== Segment start ==

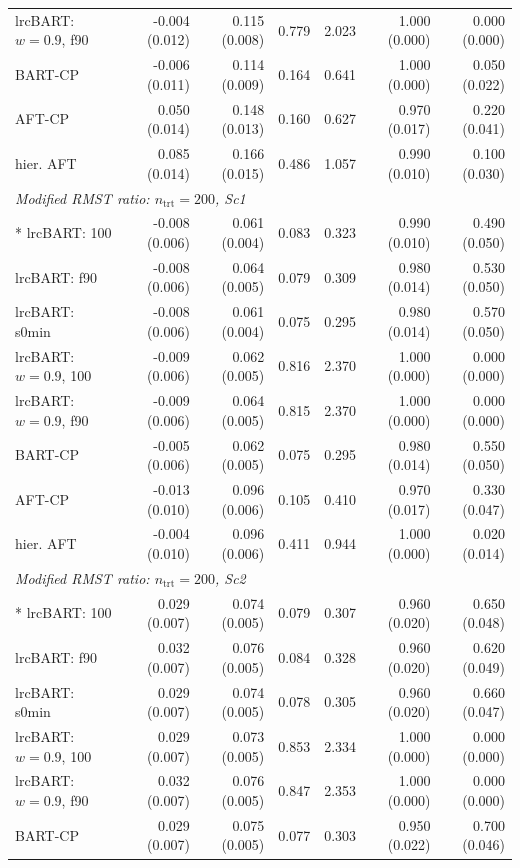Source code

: \begin{landscape}
\begin{longtable}{lrrrrrr}
lrcBART: $w=0.9$, f90 & -0.004 (0.012) & 0.115 (0.008) & 0.779 & 2.023 & 1.000 (0.000) & 0.000 (0.000) \\
BART-CP & -0.006 (0.011) & 0.114 (0.009) & 0.164 & 0.641 & 1.000 (0.000) & 0.050 (0.022) \\
AFT-CP & 0.050 (0.014) & 0.148 (0.013) & 0.160 & 0.627 & 0.970 (0.017) & 0.220 (0.041) \\
hier. AFT & 0.085 (0.014) & 0.166 (0.015) & 0.486 & 1.057 & 0.990 (0.010) & 0.100 (0.030) \\
\multicolumn{7}{l}{\strut\textit{Modified RMST ratio: $n_{\mathrm{trt}}=200$, Sc1}}\\*
lrcBART: 100 & -0.008 (0.006) & 0.061 (0.004) & 0.083 & 0.323 & 0.990 (0.010) & 0.490 (0.050) \\
lrcBART: f90 & -0.008 (0.006) & 0.064 (0.005) & 0.079 & 0.309 & 0.980 (0.014) & 0.530 (0.050) \\
lrcBART: s0min & -0.008 (0.006) & 0.061 (0.004) & 0.075 & 0.295 & 0.980 (0.014) & 0.570 (0.050) \\
lrcBART: $w=0.9$, 100 & -0.009 (0.006) & 0.062 (0.005) & 0.816 & 2.370 & 1.000 (0.000) & 0.000 (0.000) \\
lrcBART: $w=0.9$, f90 & -0.009 (0.006) & 0.064 (0.005) & 0.815 & 2.370 & 1.000 (0.000) & 0.000 (0.000) \\
BART-CP & -0.005 (0.006) & 0.062 (0.005) & 0.075 & 0.295 & 0.980 (0.014) & 0.550 (0.050) \\
AFT-CP & -0.013 (0.010) & 0.096 (0.006) & 0.105 & 0.410 & 0.970 (0.017) & 0.330 (0.047) \\
hier. AFT & -0.004 (0.010) & 0.096 (0.006) & 0.411 & 0.944 & 1.000 (0.000) & 0.020 (0.014) \\
\multicolumn{7}{l}{\strut\textit{Modified RMST ratio: $n_{\mathrm{trt}}=200$, Sc2}}\\*
lrcBART: 100 & 0.029 (0.007) & 0.074 (0.005) & 0.079 & 0.307 & 0.960 (0.020) & 0.650 (0.048) \\
lrcBART: f90 & 0.032 (0.007) & 0.076 (0.005) & 0.084 & 0.328 & 0.960 (0.020) & 0.620 (0.049) \\
lrcBART: s0min & 0.029 (0.007) & 0.074 (0.005) & 0.078 & 0.305 & 0.960 (0.020) & 0.660 (0.047) \\
lrcBART: $w=0.9$, 100 & 0.029 (0.007) & 0.073 (0.005) & 0.853 & 2.334 & 1.000 (0.000) & 0.000 (0.000) \\
lrcBART: $w=0.9$, f90 & 0.032 (0.007) & 0.076 (0.005) & 0.847 & 2.353 & 1.000 (0.000) & 0.000 (0.000) \\
BART-CP & 0.029 (0.007) & 0.075 (0.005) & 0.077 & 0.303 & 0.950 (0.022) & 0.700 (0.046) \\

\end{longtable}
\end{landscape}
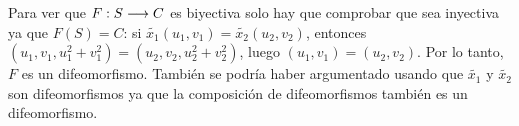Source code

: \documentclass[12pt]{article}
\begin{document}
Para ver que $F : S \longrightarrow C$ es biyectiva solo hay que comprobar que sea inyectiva ya que $F(S)=C$: si $\widetilde{x_1}(u_1,v_1)=\widetilde{x_2}(u_2,v_2)$, entonces $(u_1,v_1,u_1^2+v_1^2)=(u_2,v_2,u_2^2+v_2^2)$, luego $(u_1,v_1)=(u_2,v_2)$. Por lo tanto, $F$ es un difeomorfismo. También se podría haber argumentado usando que $\widetilde{x_1}$ y $\widetilde{x_2}$ son difeomorfismos ya que la composición de difeomorfismos también es un difeomorfismo.
\end{document}
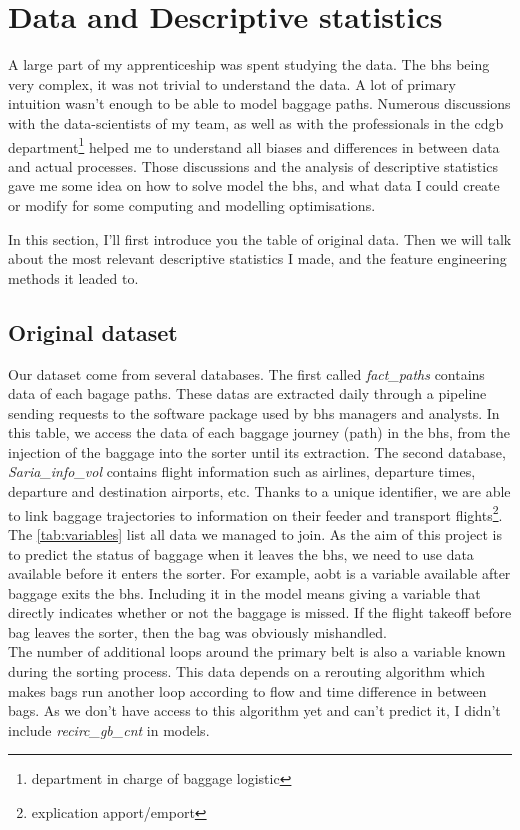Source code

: \documentclass[12pt]{article}
\begin{document}
\cite{SchedulingBGF}
\cite{ImprovementofaSortationSystem}
\cite{Pillière}

\newpage


\section{Data and Descriptive statistics}

A large part of my apprenticeship was spent studying the data. The \acrlong{bhs} being very complex, it was not trivial to understand the data. A lot of primary intuition wasn't enough to be able to model baggage paths. Numerous discussions with the data-scientists of my team, as well as with the professionals in the \acrshort{cdgb} department\footnote{department in charge of baggage logistic} helped me to understand all biases and differences in between data and actual processes. Those discussions and the analysis of descriptive statistics gave me some idea on how to solve model the \acrshort{bhs}, and what data I could create or modify for some computing and modelling optimisations. 

In this section, I'll first introduce you the table of original data. Then we will talk about the most relevant descriptive statistics I made, and the feature engineering methods it leaded to.


\subsection{Original dataset}

Our dataset come from several databases. The first called \textit{fact\_paths} contains data of each bagage paths. These datas are extracted daily through a pipeline sending requests to the software package used by \acrshort{bhs} managers and analysts. In this table, we access the data of each baggage journey (path) in the \acrshort{bhs}, from the injection of the baggage into the sorter until its extraction.
The second database, \textit{Saria\_info\_vol} contains flight information such as airlines, departure times, departure and destination airports, etc. Thanks to a unique identifier, we are able to link baggage trajectories to information on their feeder and transport flights\footnote{explication apport/emport}. \hfill \break
\indent The \autoref{tab:variables} list all data we managed to join. As the aim of this project is to predict the status of baggage when it leaves the \acrshort{bhs}, we need to use data available before it enters the sorter. For example, \acrshort{aobt} is a variable available after baggage exits the \acrshort{bhs}. Including it in the model means giving a variable that directly indicates whether or not the baggage is missed. If the flight takeoff before bag leaves the sorter, then the bag was obviously mishandled.\\ 
The number of additional loops around the primary belt is also a variable known during the sorting process. This data depends on a rerouting algorithm which makes bags run another loop according to flow and time difference in between bags. As we don't have access to this algorithm yet and can't predict it, I didn't include \textit{recirc\_gb\_cnt} in models.
\end{document}
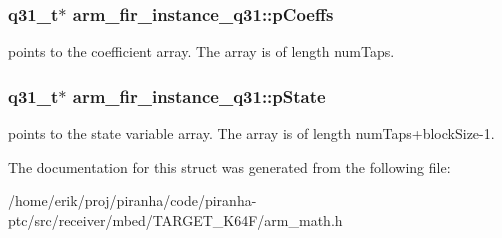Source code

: \subsubsection[{\texorpdfstring{p\+Coeffs}{pCoeffs}}]{\setlength{\rightskip}{0pt plus 5cm}q31\+\_\+t$\ast$ arm\+\_\+fir\+\_\+instance\+\_\+q31\+::p\+Coeffs}\hypertarget{structarm__fir__instance__q31_afaae4c884bdf11a4ec2f3b9bb2bb51d0}{}\label{structarm__fir__instance__q31_afaae4c884bdf11a4ec2f3b9bb2bb51d0}
points to the coefficient array. The array is of length num\+Taps. 
\subsubsection[{\texorpdfstring{p\+State}{pState}}]{\setlength{\rightskip}{0pt plus 5cm}q31\+\_\+t$\ast$ arm\+\_\+fir\+\_\+instance\+\_\+q31\+::p\+State}\hypertarget{structarm__fir__instance__q31_a409f39c93b744784648bdc365541444d}{}\label{structarm__fir__instance__q31_a409f39c93b744784648bdc365541444d}
points to the state variable array. The array is of length num\+Taps+block\+Size-\/1. 

The documentation for this struct was generated from the following file\+:\begin{DoxyCompactItemize}
\item 
/home/erik/proj/piranha/code/piranha-\/ptc/src/receiver/mbed/\+T\+A\+R\+G\+E\+T\+\_\+\+K64\+F/arm\+\_\+math.\+h\end{DoxyCompactItemize}
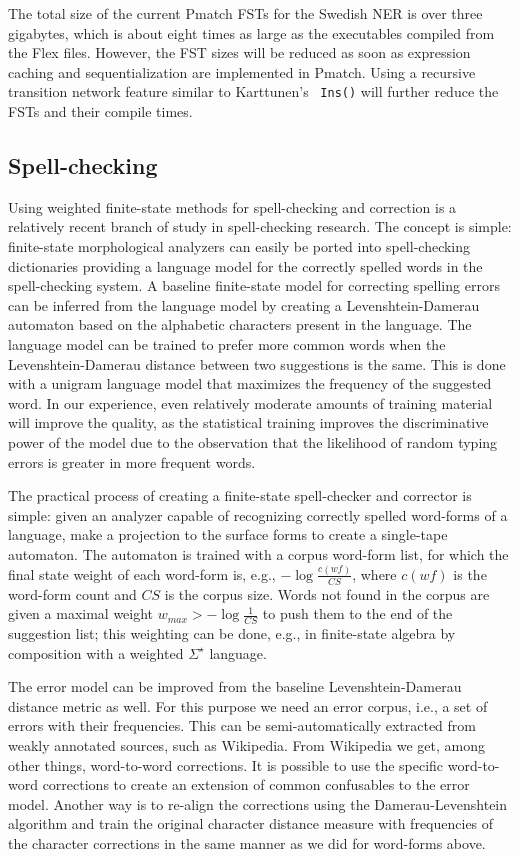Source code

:\documentclass{llncs}
\begin{document}
The total size of the current Pmatch
FSTs for the Swedish NER is over three gigabytes, which is about eight times as large as the
executables compiled from the Flex files. However, the FST sizes
will be reduced as soon as expression caching and sequentialization
are implemented in Pmatch. Using a recursive transition network
feature similar to Karttunen's~\cite{karttunen/2011} \texttt{Ins()}
will further reduce the FSTs and their compile times.

\subsection{Spell-checking}
Using weighted finite-state methods for spell-checking and correction 
is a relatively recent branch of study in spell-checking research. The concept
is simple: finite-state morphological analyzers can easily be ported
into spell-checking dictionaries providing a language model for the correctly
spelled words in the spell-checking system. A baseline finite-state model for
correcting spelling errors can be inferred from the language model by creating
a Levenshtein-Damerau automaton based on the alphabetic characters present in
the language. The language model can be trained to prefer more common
words when the Levenshtein-Damerau distance between two suggestions is the same.
This is done with a unigram language model that maximizes
the frequency of the suggested word. In our experience, even relatively moderate
amounts of training material will improve the quality, as the statistical training
improves the discriminative power of the model due to the observation that the likelihood of random
typing errors is greater in more frequent words.

The practical process of creating a finite-state spell-checker and corrector
is simple: given an analyzer capable of recognizing correctly spelled
word-forms of a language, make a projection to the surface forms to create a
single-tape automaton. The automaton is trained with a corpus word-form list, 
for which the final state weight of each word-form is, e.g., $-\log\frac{c(wf)}{CS}$, where 
$c(wf)$ is the word-form count and $CS$ is the corpus size. Words not
found in the corpus are given a maximal weight $w_{max} > -\log\frac{1}{CS}$ to
push them to the end of the suggestion list; this weighting can be done, e.g.,
in finite-state algebra by composition with a weighted $\Sigma^{\star}$ language.

The error model can be improved from the baseline Levenshtein-Damerau distance
metric as well. For this purpose we need an error corpus, i.e., a set of
errors with their frequencies. This can be semi-automatically extracted from
weakly annotated sources, such as Wikipedia. From Wikipedia we get, among 
other things, word-to-word corrections. It is possible to use the specific
word-to-word corrections to create an extension of common confusables to the
error model. Another way is to re-align the corrections using the
Damerau-Levenshtein algorithm and train the original character distance measure with
frequencies of the character corrections in the same manner as we did for word-forms above.
\end{document}
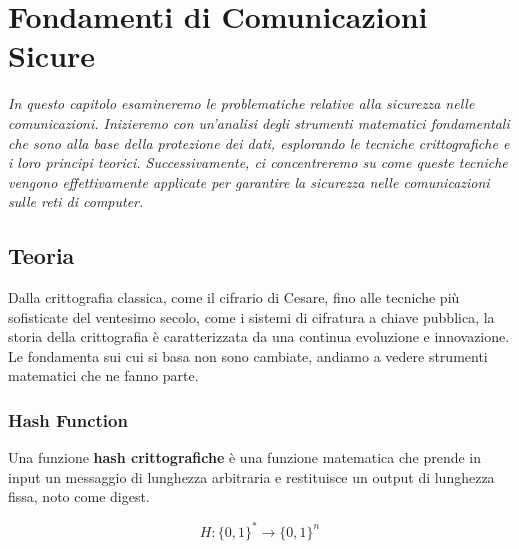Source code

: \newcommand{\drawkey}[3]{
    \draw[line width=0.07cm, draw=#2] (#1) circle [radius=0.15cm];
    \draw[line width=0.07cm, draw=#2] (#1 -0.15) -- ++(0,-0.4);
    \draw[line width=0.07cm, draw=#2] (#1 -0.35) -- ++(-0.2,0);
    \draw[line width=0.07cm, draw=#2] (#1 -0.51) -- ++(-0.2,0);
    \node[below, text=#2] at (#1 -0.6) {#3}
}

\newcommand{\drawcurlybrace}[3]{%
    \draw [decorate,decoration={brace,amplitude=10pt,mirror},xshift=-4pt,yshift=0pt]
    (#1) -- (#2) node [black,midway,xshift=-2cm] {};
}

\chapter{Fondamenti di Comunicazioni Sicure}
\label{Capitolo 2} 
\textit{In questo capitolo esamineremo le problematiche relative alla
    sicurezza nelle comunicazioni. Inizieremo con un'analisi degli
    strumenti matematici fondamentali che sono alla base della protezione dei dati,
    esplorando le tecniche crittografiche e i loro principi teorici. Successivamente,
    ci concentreremo su come queste tecniche vengono effettivamente applicate per
    garantire la sicurezza nelle comunicazioni sulle reti di computer.
    }
\section{Teoria}

Dalla crittografia classica, come il cifrario di
Cesare, fino alle tecniche più sofisticate del
ventesimo secolo, come i sistemi di cifratura a chiave pubblica, la storia della
crittografia è caratterizzata da una continua evoluzione e innovazione.
Le fondamenta sui cui si basa non sono cambiate, andiamo a vedere strumenti matematici che ne fanno parte.

\subsection{Hash Function}

Una funzione \textbf{hash crittografiche} è una funzione matematica che prende in input un messaggio di lunghezza arbitraria e restituisce un output di
lunghezza fissa, noto come digest.

\begin{equation}
    H: \{0,1\}^*  \to \{0,1\}^n
\end{equation}

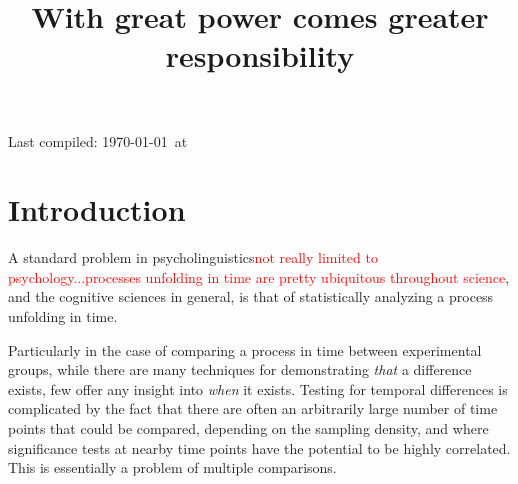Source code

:\documentclass{article}
\title{With great power comes greater responsibility}
\date{}
\newcommand{\xt}{\texttt}
\providecommand{\pb}[1]{\textcolor{red}{#1}}
\begin{document}

\maketitle

Last compiled: \today \  at \currenttime


%


\section{Introduction}

A standard problem in psycholinguistics\pb{not really limited to psychology...processes unfolding in time are pretty ubiquitous throughout science}, and the cognitive sciences in general, is that of statistically analyzing a process unfolding in time. 

Particularly in the case of comparing a process in time between experimental groups, while there are many techniques for demonstrating \textit{that} a difference exists, few offer any insight into \textit{when} it exists. Testing for temporal differences is complicated by the fact that there are often an arbitrarily large number of time points that could be compared, depending on the sampling density, and where significance tests at nearby time points have the potential to be highly correlated. This is essentially a problem of multiple comparisons.
\end{document}
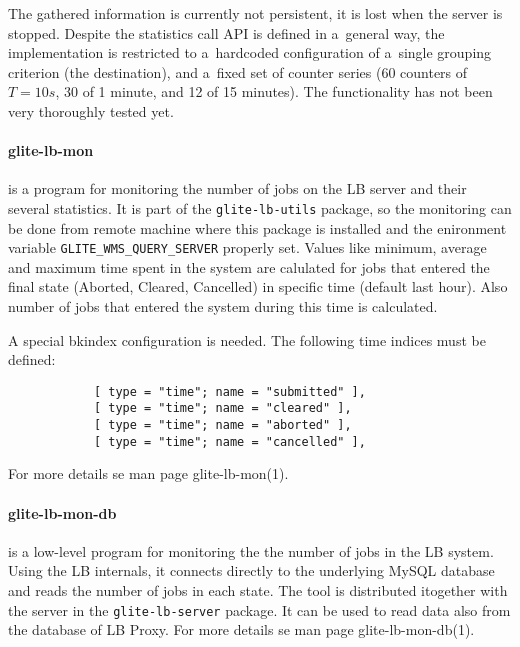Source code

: The gathered information is currently not persistent, it is lost when the server is stopped.
Despite the statistics call API is defined in a~general way, the implementation is
restricted to a~hardcoded configuration of a~single grouping criterion (the destination),
and a~fixed set of counter series (60 counters of $T=10s$, 30 of 1 minute, and 12 of 15 minutes).
The functionality has not been very thoroughly tested yet.




\paragraph{glite-lb-mon} is a program for monitoring the number of jobs on the
LB server and their several statistics. It is part of the
\verb'glite-lb-utils' package, so the monitoring can be done from remote machine
where this package is installed and the enironment variable
\verb'GLITE_WMS_QUERY_SERVER' properly set. Values like minimum, average and
maximum time spent in the system are calulated for jobs that entered  the
final  state (Aborted,  Cleared,  Cancelled) in specific time (default last
hour). Also number of jobs that entered the system during this time is
calculated.

A special bkindex configuration is needed. 
The following time indices must be defined:
\begin{verbatim}
            [ type = "time"; name = "submitted" ],
            [ type = "time"; name = "cleared" ],
            [ type = "time"; name = "aborted" ],
            [ type = "time"; name = "cancelled" ],
\end{verbatim}
For more details se man page glite-lb-mon(1).


\paragraph{glite-lb-mon-db} is a low-level program for monitoring the the
number of jobs in the LB system. Using the LB internals, it connects directly
to the underlying MySQL database and reads the number of jobs in each state.
The tool is distributed itogether with the server in the \verb'glite-lb-server' package.
It can be used to read data also from the database of LB Proxy.
For more details se man page glite-lb-mon-db(1).


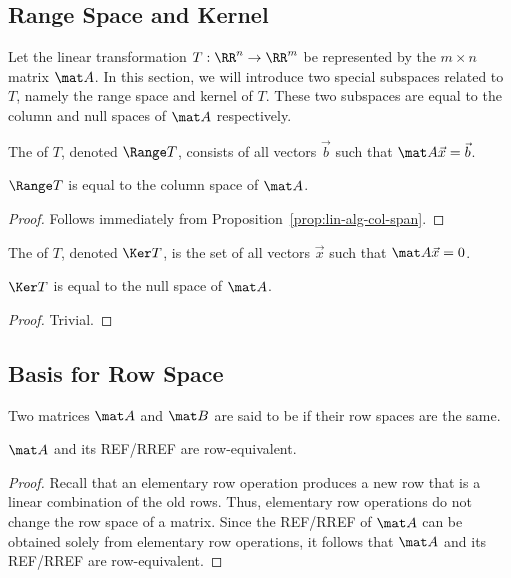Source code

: \subsection{Range Space and Kernel}

Let the linear transformation $T : \RR^n \to \RR^m$ be represented by the $m \times n$ matrix $\mat A$. In this section, we will introduce two special subspaces related to $T$, namely the range space and kernel of $T$. These two subspaces are equal to the column and null spaces of $\mat A$ respectively.

\begin{definition}
    The  of $T$, denoted $\Range T$, consists of all vectors $\vec b$ such that $\mat A \vec x = \vec b$.
\end{definition}

\begin{proposition}
    $\Range T$ is equal to the column space of $\mat A$.
\end{proposition}
\begin{proof}
    Follows immediately from Proposition~\ref{prop:lin-alg-col-span}.
\end{proof}

\begin{definition}
    The  of $T$, denoted $\Ker T$, is the set of all vectors $\vec x$ such that $\mat A \vec x = 0$.
\end{definition}

\begin{proposition}
    $\Ker T$ is equal to the null space of $\mat A$.
\end{proposition}
\begin{proof}
    Trivial.
\end{proof}

\subsection{Basis for Row Space}

\begin{definition}
    Two matrices $\mat A$ and $\mat B$ are said to be  if their row spaces are the same.
\end{definition}

\begin{proposition}
    $\mat A$ and its REF/RREF are row-equivalent.
\end{proposition}
\begin{proof}
    Recall that an elementary row operation produces a new row that is a linear combination of the old rows. Thus, elementary row operations do not change the row space of a matrix. Since the REF/RREF of $\mat A$ can be obtained solely from elementary row operations, it follows that $\mat A$ and its REF/RREF are row-equivalent.
\end{proof}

== Segment end ==

- WHAT YOU HAVE TO DO: Your answer should consist solely of the lines above from the line with "calculated." to the line with "For more details se man page glite-lb-mon(1).", both included, reproduced exactly.

- EXERCISE ANSWER:
calculated.

A special bkindex configuration is needed. 
The following time indices must be defined:
\begin{verbatim}
            [ type = "time"; name = "submitted" ],
            [ type = "time"; name = "cleared" ],
            [ type = "time"; name = "aborted" ],
            [ type = "time"; name = "cancelled" ],
\end{verbatim}
For more details se man page glite-lb-mon(1).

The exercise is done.